This Aug. 12, 2003, file photos shows the United Nations headquarters in New York. / Don Emmert, AFP/Getty Images
UNITED NATIONS (AP) - Increasing demands for fresh water and energy will strain resources in nearly all regions, especially in developing and emerging countries undergoing rapid economic growth, a U.N. report says.
Richard Connor, lead author of the report, told a news conference Tuesday that water and energy supplies are interdependent because water is required to produce nearly all types of energy.
He warned that growing competition for the resources could lead to legal disputes and social upheavals.
According to the World Water Development Report 2014, the challenge is to provide energy and clean water to all people.
Today, an estimated 768 million people don't have access to clean water - although by some estimates the number could be as high as 3.5 billion - and 2.5 billion don't have access to toilets or latrines, the report said.
At the same time, more than 1.3 billion people still lack electricity and roughly 2.6 billion use solid fuels, mainly wood and other kinds of biomass, for cooking.
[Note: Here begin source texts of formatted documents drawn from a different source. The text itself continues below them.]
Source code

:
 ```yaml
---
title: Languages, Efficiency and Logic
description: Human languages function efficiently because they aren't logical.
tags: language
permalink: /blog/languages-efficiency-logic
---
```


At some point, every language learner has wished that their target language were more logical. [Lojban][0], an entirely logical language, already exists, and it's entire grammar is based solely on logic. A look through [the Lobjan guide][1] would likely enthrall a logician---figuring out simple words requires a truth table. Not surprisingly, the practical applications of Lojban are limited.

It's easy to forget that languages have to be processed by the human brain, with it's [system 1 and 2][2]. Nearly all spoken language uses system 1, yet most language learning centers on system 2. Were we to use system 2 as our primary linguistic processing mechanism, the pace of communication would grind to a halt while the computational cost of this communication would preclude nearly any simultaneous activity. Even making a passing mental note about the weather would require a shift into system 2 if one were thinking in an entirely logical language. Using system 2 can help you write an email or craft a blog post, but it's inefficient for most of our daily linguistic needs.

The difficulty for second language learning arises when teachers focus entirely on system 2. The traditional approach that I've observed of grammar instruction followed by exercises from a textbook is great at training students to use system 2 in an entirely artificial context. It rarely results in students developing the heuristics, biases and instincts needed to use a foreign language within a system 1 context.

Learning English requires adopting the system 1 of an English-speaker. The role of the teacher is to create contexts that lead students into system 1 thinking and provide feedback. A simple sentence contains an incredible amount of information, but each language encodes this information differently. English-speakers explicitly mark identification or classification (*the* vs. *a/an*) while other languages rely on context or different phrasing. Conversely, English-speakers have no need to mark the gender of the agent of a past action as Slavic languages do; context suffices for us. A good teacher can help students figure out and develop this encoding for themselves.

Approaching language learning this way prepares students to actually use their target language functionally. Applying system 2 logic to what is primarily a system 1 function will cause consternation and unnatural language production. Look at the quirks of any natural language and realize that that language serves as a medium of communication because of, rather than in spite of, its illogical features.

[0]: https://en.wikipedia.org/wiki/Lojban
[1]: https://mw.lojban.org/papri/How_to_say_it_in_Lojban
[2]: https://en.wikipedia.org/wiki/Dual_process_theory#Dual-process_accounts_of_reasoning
"The fact that these figures are often representative of the same people is evidenced by a close association between respiratory diseases caused by indoor air pollution, and diarrhea and related waterborne diseases caused by a lack of safe drinking water and sanitation," it said.
The report said global demand for water is projected to increase by some 55 percent by 2050, mainly because of growing demand from manufacturing, thermal electricity generation, and domestic use.
Global energy demand is also expected to grow by more than one-third by 2035, with China, India and Middle Eastern countries accounting for about 60 percent of the increase. Electricity demand is expected to grow by approximately 70 percent during the same period, the report said.
"This enormous increase in the demand for energy and electricity in particular will place tremendous pressure on already limited water resources," Connor said, pointing to the diminishing supply of the world's groundwater and the 20 percent currently being overexploited.
He said "the challenge will be greatest in developing and emerging economies where we see the greatest demand for energy, and where other water-dependent sectors such as agriculture, industry and urban areas are often growing at an unprecedented pace."
According to the report, approximately 90 percent of global power generation is "water intensive."
Despite progress in developing renewable sources of energy, the report said "the overall evolution of the global energy mix appears to remain on a relatively fixed path: that of continued reliance on fossil fuels."
But it said the growing demand for limited water supplies will place increasing pressure on energy producers using large quantities of water to seek alternative approaches.
Connor said "the only way to achieve both water and energy security is to have a massive transition toward non-water intensive forms of energy and electricity production."
"Greater support for the development of renewable energies like wind, solar and geothermal energy are critical for this," he said.